- [TASK ITEM]: Every line of the material that mentions the word "channelId" should be copied out.

- [DATASET RECORDS]:

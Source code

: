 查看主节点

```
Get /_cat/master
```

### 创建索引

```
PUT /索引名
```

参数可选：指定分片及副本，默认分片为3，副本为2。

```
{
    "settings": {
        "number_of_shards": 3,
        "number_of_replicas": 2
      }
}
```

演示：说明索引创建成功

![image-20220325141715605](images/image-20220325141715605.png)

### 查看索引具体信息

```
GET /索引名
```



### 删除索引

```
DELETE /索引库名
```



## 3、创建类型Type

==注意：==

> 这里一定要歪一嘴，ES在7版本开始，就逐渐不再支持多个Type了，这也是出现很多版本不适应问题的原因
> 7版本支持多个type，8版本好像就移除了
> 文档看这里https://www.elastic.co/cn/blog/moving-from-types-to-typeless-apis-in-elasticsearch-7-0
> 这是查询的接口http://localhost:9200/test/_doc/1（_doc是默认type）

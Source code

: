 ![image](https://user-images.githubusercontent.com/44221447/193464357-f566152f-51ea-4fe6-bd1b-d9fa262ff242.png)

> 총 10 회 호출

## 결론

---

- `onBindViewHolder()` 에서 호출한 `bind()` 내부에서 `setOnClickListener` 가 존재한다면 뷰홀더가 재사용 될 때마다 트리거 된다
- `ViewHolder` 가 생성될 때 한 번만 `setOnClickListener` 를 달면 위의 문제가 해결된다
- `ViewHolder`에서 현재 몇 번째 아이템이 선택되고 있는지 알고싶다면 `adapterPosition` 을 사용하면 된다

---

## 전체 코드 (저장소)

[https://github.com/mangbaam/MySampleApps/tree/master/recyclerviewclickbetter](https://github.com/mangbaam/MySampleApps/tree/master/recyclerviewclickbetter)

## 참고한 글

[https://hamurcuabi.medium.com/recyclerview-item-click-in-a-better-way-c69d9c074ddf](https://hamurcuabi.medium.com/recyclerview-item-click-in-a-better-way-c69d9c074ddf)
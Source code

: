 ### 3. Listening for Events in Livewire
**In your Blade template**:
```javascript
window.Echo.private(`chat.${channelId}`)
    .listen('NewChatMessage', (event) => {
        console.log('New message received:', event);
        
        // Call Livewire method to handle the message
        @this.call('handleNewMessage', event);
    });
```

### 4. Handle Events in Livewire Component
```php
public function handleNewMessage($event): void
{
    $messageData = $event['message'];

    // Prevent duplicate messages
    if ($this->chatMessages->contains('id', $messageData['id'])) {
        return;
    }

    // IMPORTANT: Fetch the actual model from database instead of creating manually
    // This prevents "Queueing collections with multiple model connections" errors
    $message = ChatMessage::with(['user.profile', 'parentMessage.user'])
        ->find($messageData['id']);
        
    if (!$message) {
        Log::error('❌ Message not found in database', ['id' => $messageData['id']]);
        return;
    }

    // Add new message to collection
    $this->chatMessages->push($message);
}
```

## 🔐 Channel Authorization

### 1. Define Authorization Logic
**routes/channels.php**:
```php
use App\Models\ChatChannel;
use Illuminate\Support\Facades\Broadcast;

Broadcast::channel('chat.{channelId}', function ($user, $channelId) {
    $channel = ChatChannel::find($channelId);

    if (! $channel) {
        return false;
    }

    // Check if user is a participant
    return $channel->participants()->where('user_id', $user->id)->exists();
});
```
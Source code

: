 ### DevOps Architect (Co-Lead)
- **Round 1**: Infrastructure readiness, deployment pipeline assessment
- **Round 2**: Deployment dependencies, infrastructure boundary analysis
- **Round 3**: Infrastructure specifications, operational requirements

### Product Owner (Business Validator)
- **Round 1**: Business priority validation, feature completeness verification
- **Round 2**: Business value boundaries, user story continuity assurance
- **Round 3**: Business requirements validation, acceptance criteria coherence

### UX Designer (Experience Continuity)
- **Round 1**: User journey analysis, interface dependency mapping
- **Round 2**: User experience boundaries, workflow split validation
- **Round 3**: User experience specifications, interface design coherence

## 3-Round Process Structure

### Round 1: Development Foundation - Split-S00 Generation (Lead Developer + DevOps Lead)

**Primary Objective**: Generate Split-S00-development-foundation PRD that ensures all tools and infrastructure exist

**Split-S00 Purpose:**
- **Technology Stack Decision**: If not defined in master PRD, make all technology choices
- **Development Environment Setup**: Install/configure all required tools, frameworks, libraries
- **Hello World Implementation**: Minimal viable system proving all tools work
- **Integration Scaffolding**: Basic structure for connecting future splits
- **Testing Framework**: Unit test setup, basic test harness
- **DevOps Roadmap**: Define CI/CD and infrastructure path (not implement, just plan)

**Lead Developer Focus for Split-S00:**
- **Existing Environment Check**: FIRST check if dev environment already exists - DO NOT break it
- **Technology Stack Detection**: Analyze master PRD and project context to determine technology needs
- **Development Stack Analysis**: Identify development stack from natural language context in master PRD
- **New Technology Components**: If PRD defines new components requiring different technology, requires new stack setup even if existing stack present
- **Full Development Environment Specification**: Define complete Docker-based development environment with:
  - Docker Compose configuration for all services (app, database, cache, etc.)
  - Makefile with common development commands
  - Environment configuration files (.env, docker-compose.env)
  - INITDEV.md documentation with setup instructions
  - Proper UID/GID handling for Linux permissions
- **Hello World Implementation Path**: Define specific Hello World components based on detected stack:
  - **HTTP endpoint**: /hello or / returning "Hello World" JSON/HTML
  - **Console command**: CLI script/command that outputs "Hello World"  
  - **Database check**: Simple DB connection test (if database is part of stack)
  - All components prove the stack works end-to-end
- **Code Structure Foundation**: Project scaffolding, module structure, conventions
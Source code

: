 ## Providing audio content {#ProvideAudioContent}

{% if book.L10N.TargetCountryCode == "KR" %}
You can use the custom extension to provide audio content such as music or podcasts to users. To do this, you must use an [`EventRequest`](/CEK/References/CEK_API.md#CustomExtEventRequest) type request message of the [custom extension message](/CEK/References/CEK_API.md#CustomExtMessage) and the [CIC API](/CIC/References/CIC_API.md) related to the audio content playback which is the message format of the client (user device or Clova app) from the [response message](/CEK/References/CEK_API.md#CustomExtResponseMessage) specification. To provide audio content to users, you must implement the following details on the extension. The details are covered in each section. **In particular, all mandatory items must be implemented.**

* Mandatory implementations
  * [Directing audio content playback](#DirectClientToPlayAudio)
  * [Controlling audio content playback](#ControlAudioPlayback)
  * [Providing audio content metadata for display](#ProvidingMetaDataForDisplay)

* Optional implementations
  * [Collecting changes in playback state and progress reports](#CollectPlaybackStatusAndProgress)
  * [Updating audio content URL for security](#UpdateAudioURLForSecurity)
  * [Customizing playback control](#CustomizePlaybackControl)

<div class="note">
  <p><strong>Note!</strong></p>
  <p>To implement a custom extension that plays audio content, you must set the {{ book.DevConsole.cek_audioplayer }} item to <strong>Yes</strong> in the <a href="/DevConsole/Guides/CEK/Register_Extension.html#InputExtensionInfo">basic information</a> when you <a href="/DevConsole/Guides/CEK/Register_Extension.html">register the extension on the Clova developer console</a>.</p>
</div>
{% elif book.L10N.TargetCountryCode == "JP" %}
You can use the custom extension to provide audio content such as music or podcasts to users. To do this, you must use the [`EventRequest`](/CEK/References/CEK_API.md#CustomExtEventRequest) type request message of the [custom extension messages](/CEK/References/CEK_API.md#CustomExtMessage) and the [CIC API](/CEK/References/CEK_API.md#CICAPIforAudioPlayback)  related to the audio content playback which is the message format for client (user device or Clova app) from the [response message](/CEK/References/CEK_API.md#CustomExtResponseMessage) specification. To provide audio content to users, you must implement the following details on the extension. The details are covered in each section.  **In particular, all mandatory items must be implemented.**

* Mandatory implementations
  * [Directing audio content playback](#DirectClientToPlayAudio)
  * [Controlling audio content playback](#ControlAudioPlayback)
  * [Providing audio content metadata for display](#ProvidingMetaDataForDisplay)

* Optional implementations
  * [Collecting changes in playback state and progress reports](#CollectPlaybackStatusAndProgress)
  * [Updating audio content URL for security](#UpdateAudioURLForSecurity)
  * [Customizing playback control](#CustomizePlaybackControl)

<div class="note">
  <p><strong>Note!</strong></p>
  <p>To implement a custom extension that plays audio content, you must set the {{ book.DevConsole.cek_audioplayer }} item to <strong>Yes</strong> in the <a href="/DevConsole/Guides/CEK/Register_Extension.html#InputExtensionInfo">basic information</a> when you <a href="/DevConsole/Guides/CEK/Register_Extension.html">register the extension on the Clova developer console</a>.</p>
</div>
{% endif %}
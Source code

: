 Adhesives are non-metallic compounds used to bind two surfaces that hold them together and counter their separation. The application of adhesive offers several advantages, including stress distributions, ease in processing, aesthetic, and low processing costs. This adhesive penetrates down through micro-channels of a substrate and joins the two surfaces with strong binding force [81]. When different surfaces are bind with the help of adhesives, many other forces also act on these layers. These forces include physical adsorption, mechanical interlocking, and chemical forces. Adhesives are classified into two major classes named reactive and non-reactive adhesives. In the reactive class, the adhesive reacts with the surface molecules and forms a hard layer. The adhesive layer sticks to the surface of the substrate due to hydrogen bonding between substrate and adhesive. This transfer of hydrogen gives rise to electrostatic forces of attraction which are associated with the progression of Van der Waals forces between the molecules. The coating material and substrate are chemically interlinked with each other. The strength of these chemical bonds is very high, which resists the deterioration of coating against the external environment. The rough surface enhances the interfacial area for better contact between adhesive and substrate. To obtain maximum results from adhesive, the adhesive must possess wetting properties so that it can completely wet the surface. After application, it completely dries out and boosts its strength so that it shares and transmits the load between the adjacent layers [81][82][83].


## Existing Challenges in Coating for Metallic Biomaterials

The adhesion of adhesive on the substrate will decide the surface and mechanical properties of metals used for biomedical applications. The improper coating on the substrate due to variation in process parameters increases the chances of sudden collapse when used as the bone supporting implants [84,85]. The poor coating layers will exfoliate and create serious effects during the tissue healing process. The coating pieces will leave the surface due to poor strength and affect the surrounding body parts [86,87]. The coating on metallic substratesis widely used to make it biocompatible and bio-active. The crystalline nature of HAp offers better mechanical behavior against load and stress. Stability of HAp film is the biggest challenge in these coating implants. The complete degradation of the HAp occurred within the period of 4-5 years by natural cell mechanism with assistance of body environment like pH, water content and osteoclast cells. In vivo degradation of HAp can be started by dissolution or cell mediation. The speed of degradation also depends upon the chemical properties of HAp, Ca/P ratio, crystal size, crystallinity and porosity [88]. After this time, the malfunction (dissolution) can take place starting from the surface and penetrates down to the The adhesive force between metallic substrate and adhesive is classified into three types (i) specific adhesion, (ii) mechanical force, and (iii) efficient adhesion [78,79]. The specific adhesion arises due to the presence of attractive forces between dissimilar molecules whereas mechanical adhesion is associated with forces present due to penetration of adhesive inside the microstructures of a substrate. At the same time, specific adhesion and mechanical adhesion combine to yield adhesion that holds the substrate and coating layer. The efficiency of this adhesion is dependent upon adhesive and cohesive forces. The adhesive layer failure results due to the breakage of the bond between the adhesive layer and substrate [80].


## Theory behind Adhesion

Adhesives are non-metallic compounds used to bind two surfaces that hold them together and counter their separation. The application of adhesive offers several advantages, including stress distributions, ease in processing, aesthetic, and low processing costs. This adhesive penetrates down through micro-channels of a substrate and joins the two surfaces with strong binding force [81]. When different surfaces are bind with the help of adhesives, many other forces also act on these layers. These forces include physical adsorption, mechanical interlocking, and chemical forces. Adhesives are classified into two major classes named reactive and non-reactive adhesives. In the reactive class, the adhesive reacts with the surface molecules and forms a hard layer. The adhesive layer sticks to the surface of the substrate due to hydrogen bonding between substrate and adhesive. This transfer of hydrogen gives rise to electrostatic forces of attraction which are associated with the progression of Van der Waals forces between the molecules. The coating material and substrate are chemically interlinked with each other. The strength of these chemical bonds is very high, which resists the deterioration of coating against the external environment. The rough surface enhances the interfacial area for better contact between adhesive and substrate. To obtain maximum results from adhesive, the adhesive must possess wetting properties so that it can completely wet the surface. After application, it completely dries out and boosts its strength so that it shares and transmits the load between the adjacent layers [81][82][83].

- [SOLUTION FOR THIS PROBLEM]:
window.Echo.private(`chat.${channelId}`)
Broadcast::channel('chat.{channelId}', function ($user, $channelId) {
    $channel = ChatChannel::find($channelId);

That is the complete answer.